I am implementing a tagging system on my website similar to one stackoverflow uses, my question is - what is the most effective way to store tags so that they may be searched and filtered?
My idea is this:
Table: Items
Columns: Item_ID, Title, Content
Table: Tags
Columns: Title, Item_ID
Is this too slow? Is there a better way?
Solution 1:
One item is going to have many tags. And one tag will belong to many items. This implies to me that you'll quite possibly need an intermediary table to overcome the many-to-many obstacle.
Something like:
Table: Items
Columns: Item_ID, Item_Title, Content
Table: Tags
Columns: Tag_ID, Tag_Title
Table: Items_Tags
Columns: Item_ID, Tag_ID
It might be that your web app is very very popular and need de-normalizing down the road, but it's pointless muddying the waters too early.
Solution 2:
Actually I believe de-normalising the tags table might be a better way forward, depending on scale.
This way, the tags table simply has tagid, itemid, tagname.

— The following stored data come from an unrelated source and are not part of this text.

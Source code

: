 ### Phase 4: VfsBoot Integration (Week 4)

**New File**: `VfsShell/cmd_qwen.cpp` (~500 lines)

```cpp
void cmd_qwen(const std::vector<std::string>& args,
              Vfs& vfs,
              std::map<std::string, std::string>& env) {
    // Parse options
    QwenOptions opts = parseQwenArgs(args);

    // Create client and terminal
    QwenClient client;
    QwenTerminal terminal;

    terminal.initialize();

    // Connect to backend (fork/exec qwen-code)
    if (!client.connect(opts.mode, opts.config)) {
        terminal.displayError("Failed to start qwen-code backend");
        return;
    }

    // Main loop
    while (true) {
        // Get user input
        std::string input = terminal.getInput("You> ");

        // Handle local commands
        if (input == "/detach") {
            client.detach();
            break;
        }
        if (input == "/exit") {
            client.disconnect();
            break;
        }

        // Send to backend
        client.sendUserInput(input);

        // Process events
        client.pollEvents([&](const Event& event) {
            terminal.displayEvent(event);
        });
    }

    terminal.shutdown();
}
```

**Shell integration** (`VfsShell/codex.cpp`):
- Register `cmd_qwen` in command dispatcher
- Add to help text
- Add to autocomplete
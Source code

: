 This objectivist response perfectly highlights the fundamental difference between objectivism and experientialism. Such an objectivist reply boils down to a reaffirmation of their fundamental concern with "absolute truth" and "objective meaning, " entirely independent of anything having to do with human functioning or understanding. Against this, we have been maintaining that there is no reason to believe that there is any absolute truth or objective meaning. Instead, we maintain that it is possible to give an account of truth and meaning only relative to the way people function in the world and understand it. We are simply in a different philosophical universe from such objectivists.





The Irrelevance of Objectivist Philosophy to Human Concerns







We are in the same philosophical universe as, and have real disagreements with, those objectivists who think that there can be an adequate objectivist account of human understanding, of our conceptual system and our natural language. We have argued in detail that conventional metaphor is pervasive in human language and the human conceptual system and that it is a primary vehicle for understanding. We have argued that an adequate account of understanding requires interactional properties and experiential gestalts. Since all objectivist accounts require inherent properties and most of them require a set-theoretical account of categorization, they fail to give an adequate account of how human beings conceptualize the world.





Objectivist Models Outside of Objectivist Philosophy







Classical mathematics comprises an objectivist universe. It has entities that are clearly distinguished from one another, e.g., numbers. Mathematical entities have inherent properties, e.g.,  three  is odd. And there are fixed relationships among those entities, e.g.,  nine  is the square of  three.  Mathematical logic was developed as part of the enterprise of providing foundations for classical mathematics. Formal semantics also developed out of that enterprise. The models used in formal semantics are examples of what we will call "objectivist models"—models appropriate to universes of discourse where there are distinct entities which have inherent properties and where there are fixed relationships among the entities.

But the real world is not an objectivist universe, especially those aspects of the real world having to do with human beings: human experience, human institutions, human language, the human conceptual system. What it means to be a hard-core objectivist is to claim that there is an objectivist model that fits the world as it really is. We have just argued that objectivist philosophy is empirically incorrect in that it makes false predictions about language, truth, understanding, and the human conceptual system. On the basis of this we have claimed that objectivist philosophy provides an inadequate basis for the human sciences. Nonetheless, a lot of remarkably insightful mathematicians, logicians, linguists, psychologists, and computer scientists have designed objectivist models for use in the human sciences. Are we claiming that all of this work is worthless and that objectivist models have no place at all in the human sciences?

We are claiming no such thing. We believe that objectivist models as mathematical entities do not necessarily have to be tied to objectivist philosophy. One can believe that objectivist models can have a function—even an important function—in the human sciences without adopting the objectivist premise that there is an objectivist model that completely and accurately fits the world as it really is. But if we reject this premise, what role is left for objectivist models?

You'll get duplicate tagnames, but it makes adding/removing/editing tags for specific items MUCH more simple. You don't have to create a new tag, remove the allocation of the old one and re-allocate a new one, you just edit the tagname.
For displaying a list of tags, you simply use DISTINCT or GROUP BY, and of course you can count how many times a tag is used easily, too.
Solution 3:
If you don't mind using a bit of non-standard stuff, Postgres version 9.4 and up has an option of storing a record of type JSON text array.
Your schema would be:
Table: Items
Columns: Item_ID:int, Title:text, Content:text
Table: Tags
Columns: Item_ID:int, Tag_Title:text[]
For more info, see this excellent post by Josh Berkus: http://www.databasesoup.com/2015/01/tag-all-things.html
There are more various options compared thoroughly for performance and the one suggested above is the best overall.
Solution 4:
You can't really talk about slowness based on the data you provided in a question. And I don't think you should even worry too much about performance at this stage of developement. It's called premature optimization.
However, I'd suggest that you'd include Tag_ID column in the Tags table. It's usually a good practice that every table has an ID column.